NVIDIA Fermi: Architecture discussion

Intel demostrated something LRB-like a long time ago. That's all dust in your eyes and nothing more. Only real launches and sales matter. NV is clearly betting on Nov-Dec launch right now. I (and you) have no idea if they'll be able to do it.

You made a statement, now stop side stepping the request for a link.

Leon: When does it come out?
DegustatoR: November-December clearly.
Leon: Link for official announcement?

If you are going to be dogmatic and fill the pages of the thread with such be prepared to put up or shut up!
 
You cannot just rip out a bunch of logic from the FPUs and achieve anything. You'd really need to redesign the FPUs from scratch and re-layout the execution resources to save power and area.
I thought it would be somewhat simpler because the FPUs appear to be running along the edges of each core, leaving the other hardware in the center.

It's not like Lego blocks where you can magically disconnect them, or even like a multi-core where you just lop off one core.
A large part of the core is agnostic to the capability of the FPUs, and Nvidia has a history of maintaining both DP and SP pipeline designs.
I did not mean to imply one can wave a wand over the DP pipeline and it magically becomes SP, just that this is but one component of the core and that the rest is very much unaware of FP capability.
Anything not an ALU, decoder, or scheduler will not care (and the latter two can in naive implementations almost not care), and it looks like a fair amount of the rest of the core is kept isolated from the parts that do.


To do DP you need more bits for your operands (mantissa, exponent, etc.) and you have to store and play with them somewhere.
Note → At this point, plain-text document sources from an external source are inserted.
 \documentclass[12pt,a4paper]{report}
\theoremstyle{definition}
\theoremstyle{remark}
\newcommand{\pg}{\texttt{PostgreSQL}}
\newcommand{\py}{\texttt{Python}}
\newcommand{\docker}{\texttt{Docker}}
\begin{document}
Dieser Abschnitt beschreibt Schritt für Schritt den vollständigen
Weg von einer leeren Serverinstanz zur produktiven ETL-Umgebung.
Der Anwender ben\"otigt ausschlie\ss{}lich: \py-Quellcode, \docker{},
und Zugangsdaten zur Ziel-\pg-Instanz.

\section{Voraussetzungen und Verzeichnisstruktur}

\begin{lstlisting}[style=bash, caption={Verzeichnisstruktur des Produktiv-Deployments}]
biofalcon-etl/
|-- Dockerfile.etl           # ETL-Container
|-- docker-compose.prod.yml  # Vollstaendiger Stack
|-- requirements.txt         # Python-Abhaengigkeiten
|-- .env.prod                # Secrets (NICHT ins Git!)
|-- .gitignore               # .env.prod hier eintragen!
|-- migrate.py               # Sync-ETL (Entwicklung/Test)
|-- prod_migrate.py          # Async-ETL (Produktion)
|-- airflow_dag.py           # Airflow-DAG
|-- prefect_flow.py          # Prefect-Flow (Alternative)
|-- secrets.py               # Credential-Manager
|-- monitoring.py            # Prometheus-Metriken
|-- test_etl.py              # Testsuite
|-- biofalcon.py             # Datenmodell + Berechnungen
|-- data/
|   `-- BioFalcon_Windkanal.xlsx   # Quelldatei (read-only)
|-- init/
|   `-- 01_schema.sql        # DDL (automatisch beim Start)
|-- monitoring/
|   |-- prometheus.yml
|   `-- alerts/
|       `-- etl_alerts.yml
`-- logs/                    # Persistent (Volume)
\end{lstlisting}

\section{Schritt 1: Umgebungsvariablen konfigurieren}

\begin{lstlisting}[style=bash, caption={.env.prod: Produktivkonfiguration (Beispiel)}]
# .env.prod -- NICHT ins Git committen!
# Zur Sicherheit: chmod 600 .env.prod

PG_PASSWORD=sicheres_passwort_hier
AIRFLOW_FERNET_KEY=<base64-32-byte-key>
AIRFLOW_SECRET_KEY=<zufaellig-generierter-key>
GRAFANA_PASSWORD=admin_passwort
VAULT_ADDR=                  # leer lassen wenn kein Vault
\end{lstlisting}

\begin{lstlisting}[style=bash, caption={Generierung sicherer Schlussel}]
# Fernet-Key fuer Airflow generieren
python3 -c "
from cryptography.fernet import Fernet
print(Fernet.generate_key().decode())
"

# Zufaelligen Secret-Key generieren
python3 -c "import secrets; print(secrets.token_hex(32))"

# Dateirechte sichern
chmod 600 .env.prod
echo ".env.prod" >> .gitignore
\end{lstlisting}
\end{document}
That will be very close to the logic that does single precision (which is just a smaller mantissa and exponent).
Nvidia has undertaken the expense of designing both a double precision and single precision floating point pipeline before.
As you've said, one is an incremental evolution over the other.
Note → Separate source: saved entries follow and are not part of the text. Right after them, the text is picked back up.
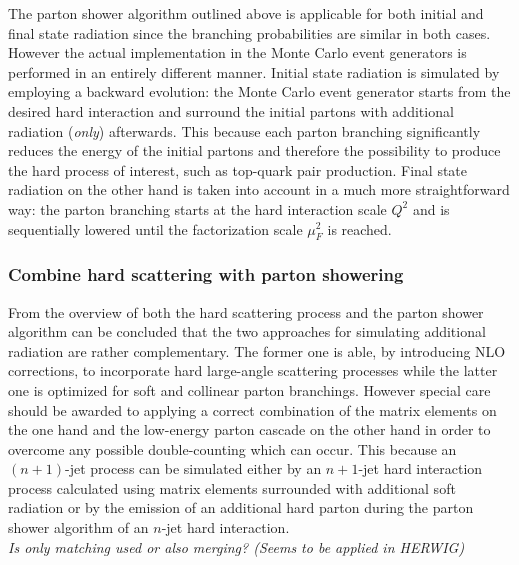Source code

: The parton shower algorithm outlined above is applicable for both initial and final state radiation since the branching probabilities are similar in both cases. However the actual implementation in the Monte Carlo event generators is performed in an entirely different manner. 
Initial state radiation is simulated by employing a backward evolution: the Monte Carlo event generator starts from the desired hard interaction and surround the initial partons with additional radiation (\textit{only}) afterwards. This because each parton branching significantly reduces the energy of the initial partons and therefore the possibility to produce the hard process of interest, such as top-quark pair production. 
Final state radiation on the other hand is taken into account in a much more straightforward way: the parton branching starts at the hard interaction scale $Q^{2}$ and is sequentially lowered until the factorization scale $\mu_{F}^{2}$ is reached.

\subsubsection{Combine hard scattering with parton showering}
From the overview of both the hard scattering process and the parton shower algorithm can be concluded that the two approaches for simulating additional radiation are rather complementary. The former one is able, by introducing NLO corrections, to incorporate hard large-angle scattering processes while the latter one is optimized for soft and collinear parton branchings. However special care should be awarded to applying a correct combination of the matrix elements on the one hand and the low-energy parton cascade on the other hand in order to overcome any possible double-counting which can occur. This because an $(n+1)$-jet process can be simulated either by an $n+1$-jet hard interaction process calculated using matrix elements surrounded with additional soft radiation or by the emission of an additional hard parton during the parton shower algorithm of an $n$-jet hard interaction.
\\

\textit{Is only matching used or also merging? (Seems to be applied in HERWIG)}\\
Taking what amounts to a decrement for consumer hardware could have been planned for and budgeted into the development effort, and there exists the potential for a significant amount of reuse.
Since Nvidia has gone and applied full IEEE compliance to both SP and DP, there doesn't appear to be anything disjoint enough to make a core with just the FPUs replaced impractical.

Frankly at that point you need to significantly redesign almost the whole thing, the scheduler would be somewhat different, the dispatch as well, etc. etc.
Changing this seems handy, but I'd be curious what reasons there are for modifying the scheduler or dispatch being prohibitive or strictly necessary.
The current DP-capable issue hardware is fully capable of not running DP instructions, and if the SP-only hardware is not modified to change any of the SP instruction latencies, what would the scheduler notice?
Not that a front end that dispensed with the extra instructions entirely wouldn't probably be smaller.
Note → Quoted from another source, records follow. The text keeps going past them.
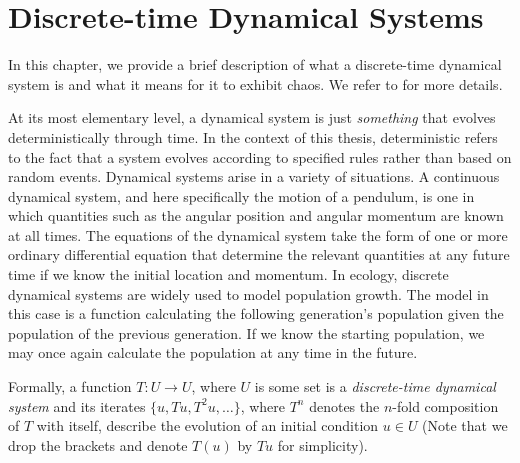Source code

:\documentclass[12 pt]{article}
\begin{document}
\section{Discrete-time Dynamical Systems}

In this chapter, we provide a brief description of what a discrete-time dynamical system is and what it means for it to exhibit chaos. We refer to \cite{devaney2018introduction, de2013elements} for more details. 

At its most elementary level, a dynamical system is just \emph{something} that evolves deterministically through time. In the context of this thesis, deterministic refers to the fact that a system evolves according to specified rules rather than based on random events. 
Dynamical systems arise in a variety of situations. A continuous dynamical system, and here specifically the motion of a pendulum, is one in which quantities such as the angular position and angular momentum are known at all times. 
The equations of the dynamical system take the form of one or more ordinary differential equation that determine the relevant quantities at any future time if we know the initial location and momentum. 
In ecology, discrete dynamical systems are widely used to model population growth. The model in this case is a function calculating the following generation's population given the population of the previous generation. If we know the starting population, we may once again calculate the population at any time in the future. 

Formally, a function $T: U \to U$, where $U$ is some set is  a \emph{discrete-time dynamical system} and its iterates $\{u,Tu,T^2u,\ldots\}$, where $T^n$ denotes the $n$-fold composition of $T$ with itself, describe the evolution of an initial condition $u\in U$ (Note that we drop the brackets and denote $T(u)$ by $Tu$ for simplicity).  
\end{document}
Taking the hardware a step down within the same constraints that the heftier and more complex multi-precision DP units have would seem to impose a lesser burden.

You really cannot easily remove DP, any more than you could easily remove x87 from a CPU.
That's pulling in concerns outside of the engineering difficulty.
An x86 host processor that suddenly blows up on code that ran on older chips is worse than useless.

What a slave chip does behind a driver layer that obscures all or part of the internals is much less constrained (or lets hope this is the case for Larrabee).

It's pretty deeply integrated in there, and you'd need to redo your layout anyway to take advantage.

The layout of the core would possibly change, or at some of it would need to change.
Given that this fraction of one component of the whole chip that would likely need global layout changes anyway for a reduced mass-market variant, is this necessarily prohibitive or unthinkable?
 
Are the Evergreen ALUs more efficient than RV7xx ALUs, then? Since HD4890, which is clocked higher than HD5770, is getting only 60FPS in perlin noise (source: bit-tech 5870 review)

He's saying that there are more than 800 SP, plain and simply. ;)

Anyway, this is argument for the R8xx discussion, not his one. So I think it's better to be back in topic again.

EDIT : I had a bad understanding. However also texture rates are much higher on Juniper...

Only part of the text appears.